Robinson, who co-wrote with Sam Lansky and devised the story with Leah McKendrick, takes us back to Southport, the North Carolina seaside town where a killer in a fisherman’s raincoat killed several people with a giant hook. Some of those people are among the five young folks who tried to cover up a hit-and-run fatality in which they were involved. The new movie reminds everyone that two of those five survived the brutality: Julie James (Jennifer Love Hewitt) and Ray Bronson (Freddie Prinze Jr.).
Before we get to them this time, we start with five new friends: Best pals Danica (Madilyn Cline) and Ava (Chase Sui Wonders), Danica’s fiancé Teddy (Tyriq Withers), Ava’s high-school boyfriend Milo (Jonah Hauer-King) and Stevie (Sarah Pidgeon), their old high school friend from whom the others had grown distant. On the night of Danica and Teddy’s engagement party, the five go driving on a dangerous curve, where through a moment of immaturity, they accidentally cause a pickup truck and his driver to careen off the road and into the rocks below.
Ava and Stevie want to call 911, or at least go down and try to save the driver. But Teddy — whose rich dad (Billy Williams) runs the town and apparently grew up thinking the mayor in “Jaws” was the hero — urges the others to keep quiet, so their lives don’t get ruined.
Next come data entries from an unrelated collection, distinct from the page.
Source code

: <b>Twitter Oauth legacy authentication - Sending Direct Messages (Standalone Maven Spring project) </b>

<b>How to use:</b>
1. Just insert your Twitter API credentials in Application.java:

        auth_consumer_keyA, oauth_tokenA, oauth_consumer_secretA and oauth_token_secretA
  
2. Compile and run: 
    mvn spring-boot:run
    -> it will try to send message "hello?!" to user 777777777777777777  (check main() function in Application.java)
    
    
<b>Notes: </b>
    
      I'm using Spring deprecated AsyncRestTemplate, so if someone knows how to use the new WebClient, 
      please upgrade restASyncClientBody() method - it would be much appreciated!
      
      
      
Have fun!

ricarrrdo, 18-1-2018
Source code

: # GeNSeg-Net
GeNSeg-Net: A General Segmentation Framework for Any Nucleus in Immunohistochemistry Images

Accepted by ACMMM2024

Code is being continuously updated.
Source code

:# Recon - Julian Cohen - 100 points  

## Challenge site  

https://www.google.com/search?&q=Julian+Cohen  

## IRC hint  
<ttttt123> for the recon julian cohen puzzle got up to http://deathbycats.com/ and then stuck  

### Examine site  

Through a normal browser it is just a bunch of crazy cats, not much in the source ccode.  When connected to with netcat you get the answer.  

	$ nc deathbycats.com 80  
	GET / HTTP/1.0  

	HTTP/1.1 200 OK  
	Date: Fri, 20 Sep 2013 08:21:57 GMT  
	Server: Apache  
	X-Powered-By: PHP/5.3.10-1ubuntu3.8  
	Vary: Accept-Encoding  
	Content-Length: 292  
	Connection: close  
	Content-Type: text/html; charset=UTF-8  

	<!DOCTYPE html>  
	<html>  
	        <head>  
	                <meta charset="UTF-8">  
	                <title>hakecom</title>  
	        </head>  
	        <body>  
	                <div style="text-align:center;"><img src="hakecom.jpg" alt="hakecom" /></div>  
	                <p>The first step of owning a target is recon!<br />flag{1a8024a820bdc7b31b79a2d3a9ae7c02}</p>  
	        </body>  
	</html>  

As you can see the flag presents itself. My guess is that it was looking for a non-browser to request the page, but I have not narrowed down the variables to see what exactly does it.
Flash-forward a year, and those five aren’t doing so hot. Danica is preparing for a wedding, but not to Teddy, who’s a despondent drunk living on his dad’s houseboat. Stevie’s managing a bar owned by Ray from the first movie, and has grown close to Danica. And Ava is punishing herself through sexual encounters with random strangers — like Tyler (Gabbriette Bechtel), whom Ava meets on the plane to Southport, which Tyler is visiting because she hosts a true-crime podcast and is fascinated by the 1997 killings.
At her bridal shower, Danica opens a card in which someone has written the fateful words: “I know what you did last summer.” And we’re off and running, with cast members being dispatched with a harpoon gun and the infamous giant hook.
Director Robinson has some fun staging the murders with a mix of ‘90s nostalgia and new-school creepiness, occasionally but not consistently landing some genuine scares. It’s fun to watch Wonders and Cline, running neck-and-neck for the title of the movie’s final girl, jump wholeheartedly into the franchise’s bloodshed. But Hewitt and Prinze, though they provide some of the movie’s strongest moments, also remind us that this franchise was never that good and we don’t need to take it that seriously, then or now.
——
‘I Know What You Did Last Summer’
★★1/2
Opens Friday, July 18, in theaters everywhere. Rated R for bloody horror violence, language throughout, some sexual content and brief drug use. Running time: 111 minutes.